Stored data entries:
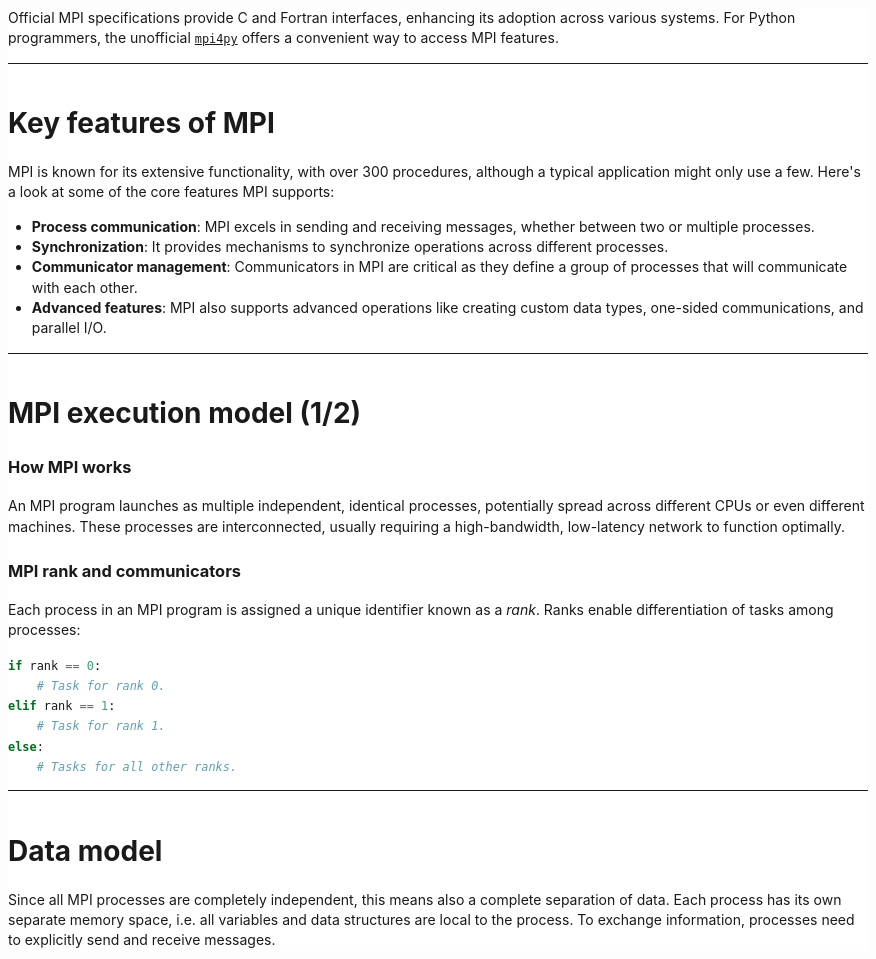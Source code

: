 Official MPI specifications provide C and Fortran interfaces, enhancing its adoption across various systems. For Python programmers, the unofficial [`mpi4py`](https://mpi4py.readthedocs.io) offers a convenient way to access MPI features.

---

# Key features of MPI

MPI is known for its extensive functionality, with over 300 procedures, although a typical application might only use a few. Here's a look at some of the core features MPI supports:

- **Process communication**: MPI excels in sending and receiving messages, whether between two or multiple processes.
- **Synchronization**: It provides mechanisms to synchronize operations across different processes.
- **Communicator management**: Communicators in MPI are critical as they define a group of processes that will communicate with each other.
- **Advanced features**: MPI also supports advanced operations like creating custom data types, one-sided communications, and parallel I/O.

---

# MPI execution model (1/2)

### How MPI works

An MPI program launches as multiple independent, identical processes, potentially spread across different CPUs or even different machines. These processes are interconnected, usually requiring a high-bandwidth, low-latency network to function optimally.

### MPI rank and communicators

Each process in an MPI program is assigned a unique identifier known as a *rank*. Ranks enable differentiation of tasks among processes:

```python
if rank == 0:
    # Task for rank 0.
elif rank == 1:
    # Task for rank 1.
else:
    # Tasks for all other ranks.
```

---

# Data model

Since all MPI processes are completely independent, this means also a complete separation of data. Each process has its own separate memory space, i.e. all variables and data structures are local to the process. To exchange information, processes need to explicitly send and receive messages.
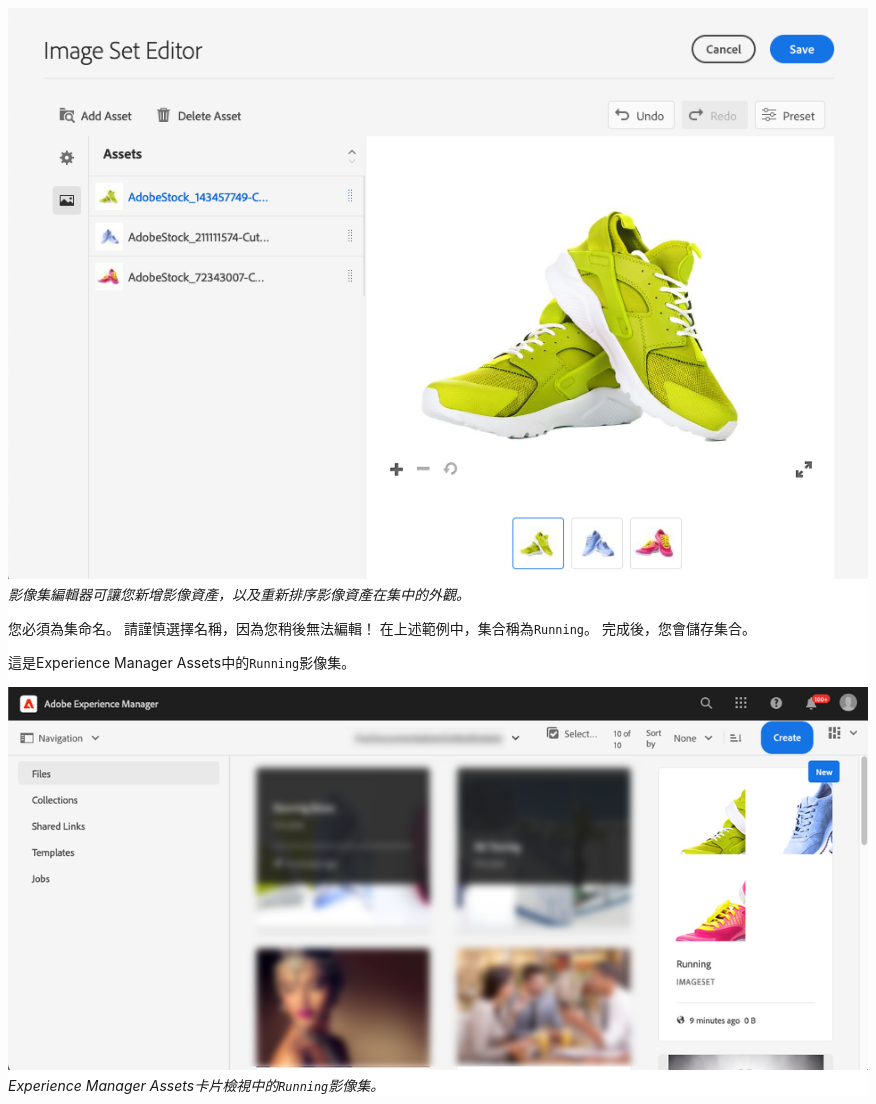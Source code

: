 ![正在建立影像集](/help/assets/dynamic-media/assets/dm-create-image-set-add-assets.png)
_影像集編輯器可讓您新增影像資產，以及重新排序影像資產在集中的外觀。_

您必須為集命名。 請謹慎選擇名稱，因為您稍後無法編輯！ 在上述範例中，集合稱為`Running`。 完成後，您會儲存集合。

這是Experience Manager Assets中的`Running`影像集。

![Experience Manager Assets中正在執行的影像集，卡片檢視](/help/assets/dynamic-media/assets/dm-image-set.png)
_Experience Manager Assets卡片檢視中的`Running`影像集。_
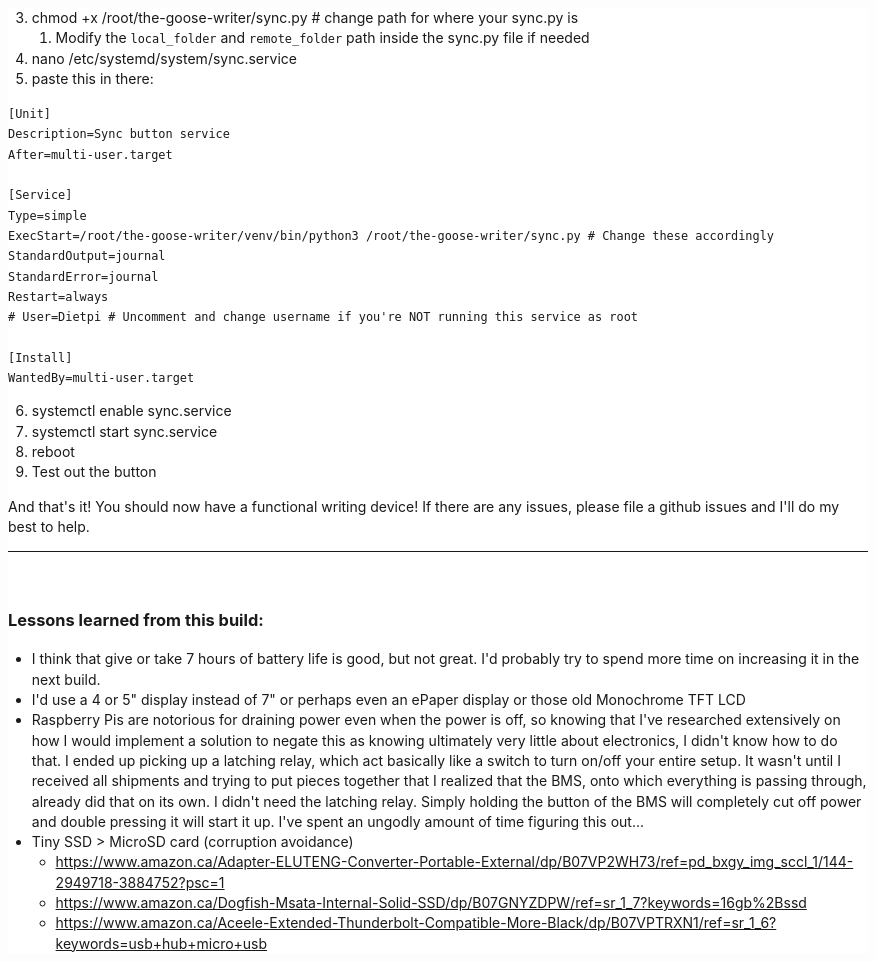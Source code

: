 3. chmod +x /root/the-goose-writer/sync.py # change path for where your sync.py is
	1. Modify the `local_folder` and `remote_folder` path inside the sync.py file if needed
4. nano /etc/systemd/system/sync.service
5. paste this in there:
```
[Unit]
Description=Sync button service
After=multi-user.target

[Service]
Type=simple
ExecStart=/root/the-goose-writer/venv/bin/python3 /root/the-goose-writer/sync.py # Change these accordingly
StandardOutput=journal
StandardError=journal
Restart=always
# User=Dietpi # Uncomment and change username if you're NOT running this service as root

[Install]
WantedBy=multi-user.target
```
6. systemctl enable sync.service
7. systemctl start sync.service
8. reboot
9. Test out the button


And that's it! You should now have a functional writing device! If there are any issues, please file a github issues and I'll do my best to help.

---

<br>

### Lessons learned from this build:
- I think that give or take 7 hours of battery life is good, but not great. I'd probably try to spend more time on increasing it in the next build.
- I'd use a 4 or 5" display instead of 7" or perhaps even an ePaper display or those old Monochrome TFT LCD
- Raspberry Pis are notorious for draining power even when the power is off, so knowing that I've researched extensively on how I would implement a solution to negate this as knowing ultimately very little about electronics, I didn't know how to do that. I ended up picking up a latching relay, which act basically like a switch to turn on/off your entire setup. It wasn't until I received all shipments and trying to put pieces together that I realized that the BMS, onto which everything is passing through, already did that on its own. I didn't need the latching relay. Simply holding the button of the BMS will completely cut off power and double pressing it will start it up. I've spent an ungodly amount of time figuring this out...
- Tiny SSD > MicroSD card (corruption avoidance)
	- https://www.amazon.ca/Adapter-ELUTENG-Converter-Portable-External/dp/B07VP2WH73/ref=pd_bxgy_img_sccl_1/144-2949718-3884752?psc=1
	- https://www.amazon.ca/Dogfish-Msata-Internal-Solid-SSD/dp/B07GNYZDPW/ref=sr_1_7?keywords=16gb%2Bssd
	- https://www.amazon.ca/Aceele-Extended-Thunderbolt-Compatible-More-Black/dp/B07VPTRXN1/ref=sr_1_6?keywords=usb+hub+micro+usb
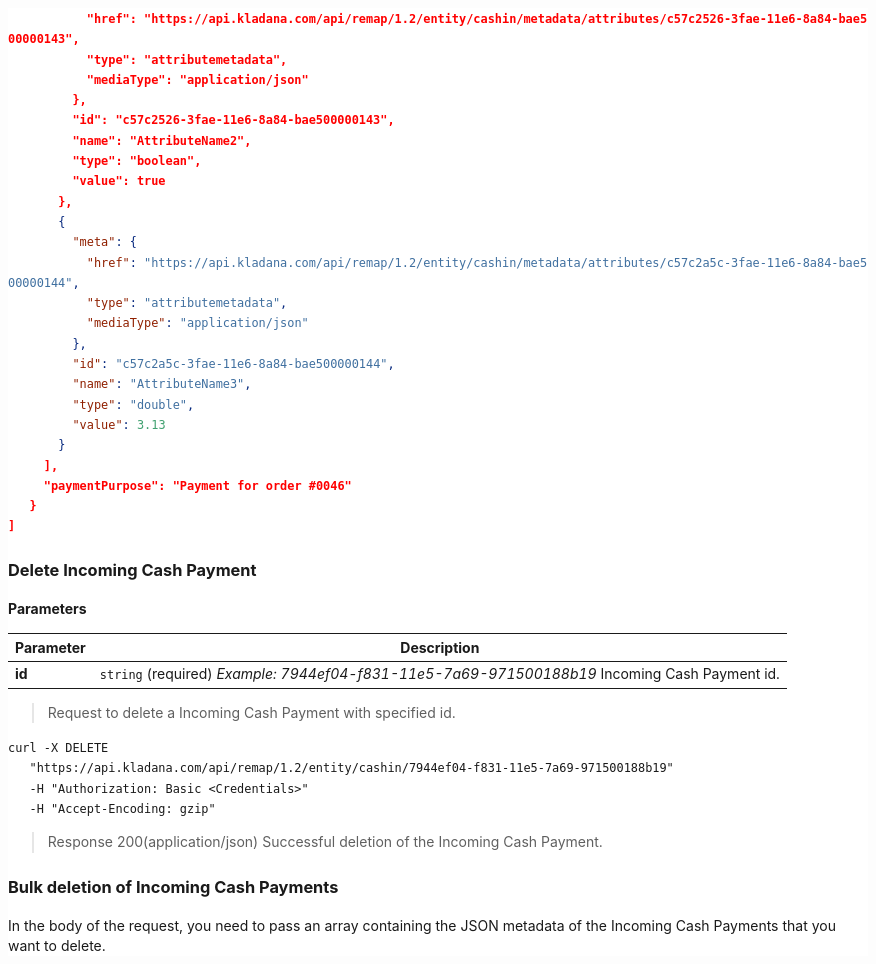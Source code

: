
 ```json
           "href": "https://api.kladana.com/api/remap/1.2/entity/cashin/metadata/attributes/c57c2526-3fae-11e6-8a84-bae500000143",
           "type": "attributemetadata",
           "mediaType": "application/json"
         },
         "id": "c57c2526-3fae-11e6-8a84-bae500000143",
         "name": "AttributeName2",
         "type": "boolean",
         "value": true
       },
       {
         "meta": {
           "href": "https://api.kladana.com/api/remap/1.2/entity/cashin/metadata/attributes/c57c2a5c-3fae-11e6-8a84-bae500000144",
           "type": "attributemetadata",
           "mediaType": "application/json"
         },
         "id": "c57c2a5c-3fae-11e6-8a84-bae500000144",
         "name": "AttributeName3",
         "type": "double",
         "value": 3.13
       }
     ],
     "paymentPurpose": "Payment for order #0046"
   }
]
```

### Delete Incoming Cash Payment

**Parameters**

| Parameter | Description |
| ------- | ------- |
| **id** | `string` (required) *Example: 7944ef04-f831-11e5-7a69-971500188b19* Incoming Cash Payment id. |

> Request to delete a Incoming Cash Payment with specified id.

```shell
curl -X DELETE
   "https://api.kladana.com/api/remap/1.2/entity/cashin/7944ef04-f831-11e5-7a69-971500188b19"
   -H "Authorization: Basic <Credentials>"
   -H "Accept-Encoding: gzip"
```

> Response 200(application/json)
Successful deletion of the Incoming Cash Payment.

### Bulk deletion of Incoming Cash Payments

In the body of the request, you need to pass an array containing the JSON metadata of the Incoming Cash Payments that you want to delete.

How to complete this task: Would you please copy all lines in the data that contain the word "amazon"?

Response area:
	- https://www.amazon.ca/Adapter-ELUTENG-Converter-Portable-External/dp/B07VP2WH73/ref=pd_bxgy_img_sccl_1/144-2949718-3884752?psc=1
	- https://www.amazon.ca/Dogfish-Msata-Internal-Solid-SSD/dp/B07GNYZDPW/ref=sr_1_7?keywords=16gb%2Bssd
	- https://www.amazon.ca/Aceele-Extended-Thunderbolt-Compatible-More-Black/dp/B07VPTRXN1/ref=sr_1_6?keywords=usb+hub+micro+usb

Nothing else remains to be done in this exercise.